EXERCISE DESCRIPTION: Your task is to repeat each record verbatim, exactly as it was written.

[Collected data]

════════

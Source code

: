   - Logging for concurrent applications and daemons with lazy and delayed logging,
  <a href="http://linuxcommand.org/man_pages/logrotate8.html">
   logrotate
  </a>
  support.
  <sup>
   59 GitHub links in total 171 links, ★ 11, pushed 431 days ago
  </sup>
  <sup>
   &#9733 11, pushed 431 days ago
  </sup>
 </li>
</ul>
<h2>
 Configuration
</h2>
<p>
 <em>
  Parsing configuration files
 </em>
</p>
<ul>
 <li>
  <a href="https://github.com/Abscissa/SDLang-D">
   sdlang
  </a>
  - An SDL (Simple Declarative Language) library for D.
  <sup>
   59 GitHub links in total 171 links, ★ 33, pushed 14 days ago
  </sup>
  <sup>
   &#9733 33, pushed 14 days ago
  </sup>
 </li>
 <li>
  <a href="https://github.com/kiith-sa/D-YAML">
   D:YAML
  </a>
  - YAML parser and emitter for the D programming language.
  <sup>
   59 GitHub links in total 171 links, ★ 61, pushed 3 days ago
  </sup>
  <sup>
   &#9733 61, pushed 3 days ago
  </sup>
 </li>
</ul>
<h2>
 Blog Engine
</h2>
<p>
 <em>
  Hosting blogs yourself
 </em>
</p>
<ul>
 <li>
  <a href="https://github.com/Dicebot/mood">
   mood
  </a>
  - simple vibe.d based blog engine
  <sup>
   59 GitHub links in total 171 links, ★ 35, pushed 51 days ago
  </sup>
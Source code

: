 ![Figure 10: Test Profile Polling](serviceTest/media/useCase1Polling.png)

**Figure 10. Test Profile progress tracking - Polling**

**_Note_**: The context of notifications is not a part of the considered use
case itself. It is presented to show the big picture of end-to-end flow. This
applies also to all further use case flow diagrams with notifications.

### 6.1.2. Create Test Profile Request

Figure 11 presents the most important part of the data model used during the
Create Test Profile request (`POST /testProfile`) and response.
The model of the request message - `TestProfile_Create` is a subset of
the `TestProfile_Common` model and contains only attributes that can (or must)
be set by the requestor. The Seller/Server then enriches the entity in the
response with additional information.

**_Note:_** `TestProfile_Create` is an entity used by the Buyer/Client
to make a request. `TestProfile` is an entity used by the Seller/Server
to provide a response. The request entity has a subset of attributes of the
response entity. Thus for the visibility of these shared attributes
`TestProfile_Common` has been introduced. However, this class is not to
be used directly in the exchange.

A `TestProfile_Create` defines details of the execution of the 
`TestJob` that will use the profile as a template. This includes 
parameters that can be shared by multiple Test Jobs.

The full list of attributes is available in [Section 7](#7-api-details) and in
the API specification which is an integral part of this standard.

════════

ANSWER AREA:
Source code

:   - Logging for concurrent applications and daemons with lazy and delayed logging,
  <a href="http://linuxcommand.org/man_pages/logrotate8.html">
   logrotate
  </a>
  support.
  <sup>
   59 GitHub links in total 171 links, ★ 11, pushed 431 days ago
  </sup>
  <sup>
   &#9733 11, pushed 431 days ago
  </sup>
 </li>
</ul>
<h2>
 Configuration
</h2>
<p>
 <em>
  Parsing configuration files
 </em>
</p>
<ul>
 <li>
  <a href="https://github.com/Abscissa/SDLang-D">
   sdlang
  </a>
  - An SDL (Simple Declarative Language) library for D.
  <sup>
   59 GitHub links in total 171 links, ★ 33, pushed 14 days ago
  </sup>
  <sup>
   &#9733 33, pushed 14 days ago
  </sup>
 </li>
 <li>
  <a href="https://github.com/kiith-sa/D-YAML">
   D:YAML
  </a>
  - YAML parser and emitter for the D programming language.
  <sup>
   59 GitHub links in total 171 links, ★ 61, pushed 3 days ago
  </sup>
  <sup>
   &#9733 61, pushed 3 days ago
  </sup>
 </li>
</ul>
<h2>
 Blog Engine
</h2>
<p>
 <em>
  Hosting blogs yourself
 </em>
</p>
<ul>
 <li>
  <a href="https://github.com/Dicebot/mood">
   mood
  </a>
  - simple vibe.d based blog engine
  <sup>
   59 GitHub links in total 171 links, ★ 35, pushed 51 days ago
  </sup>
Source code

: ![Figure 10: Test Profile Polling](serviceTest/media/useCase1Polling.png)

**Figure 10. Test Profile progress tracking - Polling**

**_Note_**: The context of notifications is not a part of the considered use
case itself. It is presented to show the big picture of end-to-end flow. This
applies also to all further use case flow diagrams with notifications.

### 6.1.2. Create Test Profile Request

Figure 11 presents the most important part of the data model used during the
Create Test Profile request (`POST /testProfile`) and response.
The model of the request message - `TestProfile_Create` is a subset of
the `TestProfile_Common` model and contains only attributes that can (or must)
be set by the requestor. The Seller/Server then enriches the entity in the
response with additional information.

**_Note:_** `TestProfile_Create` is an entity used by the Buyer/Client
to make a request. `TestProfile` is an entity used by the Seller/Server
to provide a response. The request entity has a subset of attributes of the
response entity. Thus for the visibility of these shared attributes
`TestProfile_Common` has been introduced. However, this class is not to
be used directly in the exchange.

A `TestProfile_Create` defines details of the execution of the 
`TestJob` that will use the profile as a template. This includes 
parameters that can be shared by multiple Test Jobs.

The full list of attributes is available in [Section 7](#7-api-details) and in
the API specification which is an integral part of this standard.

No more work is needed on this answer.